On a Tuesday afternoon in February 2008, Starbucks closed all its doors to train its baristas in 7,100 stores to pour that perfect shot of espresso.  It was a huge risk.  Starbucks CEO Howard Schultz knew the company would lose millions in the three hours he would close all the coffee shops, but he bit the bullet.  The media had a hey-day, interviewing baffled customers standing at storefronts.  Critics would charge the Starbucks brand was broken.   But Schultz was confident he had done the right thing….to invest in his employees.

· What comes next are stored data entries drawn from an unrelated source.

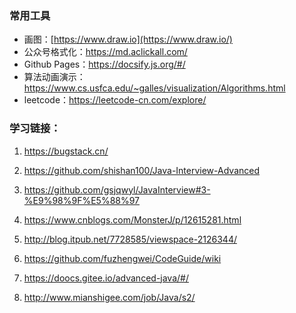 ### 常用工具

- 画图：[https://www.draw.io](https://www.draw.io/)
- 公众号格式化：https://md.aclickall.com/
- Github Pages：https://docsify.js.org/#/
- 算法动画演示：https://www.cs.usfca.edu/~galles/visualization/Algorithms.html
- leetcode：https://leetcode-cn.com/explore/

### 学习链接：

1. https://bugstack.cn/

2. https://github.com/shishan100/Java-Interview-Advanced

3. https://github.com/gsjqwyl/JavaInterview#3-%E9%98%9F%E5%88%97

4. https://www.cnblogs.com/MonsterJ/p/12615281.html

5. http://blog.itpub.net/7728585/viewspace-2126344/

6. https://github.com/fuzhengwei/CodeGuide/wiki

7. https://doocs.gitee.io/advanced-java/#/

8. http://www.mianshigee.com/job/Java/s2/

     In Shultz’s book, “Onward,” he wrote, “There are moments in our lives when we summon the courage to make choices that go against reason, against common sense and the wise counsel of people we trust.  But we lean forward nonetheless because, despite all risks and rational argument, we believethat the part we are choosing is the right and best thing to do.  We refuse to be bystanders, even if we do not know exactly where our actions will lead.”
     As a sexual assault survivor, I know it takes courage to step forward when self-defeating beliefs, fears and crippling habits keep us from living a full and abundant life.  On September 15th, you have an opportunity to be courageous….to take a few hours and invest in your own life, recovery and healing at the 2nd Annual Sexual Assault Survivors Conference at Georgia Southern University.  
     Starbucks fought for its life without losing its soul.  We should too.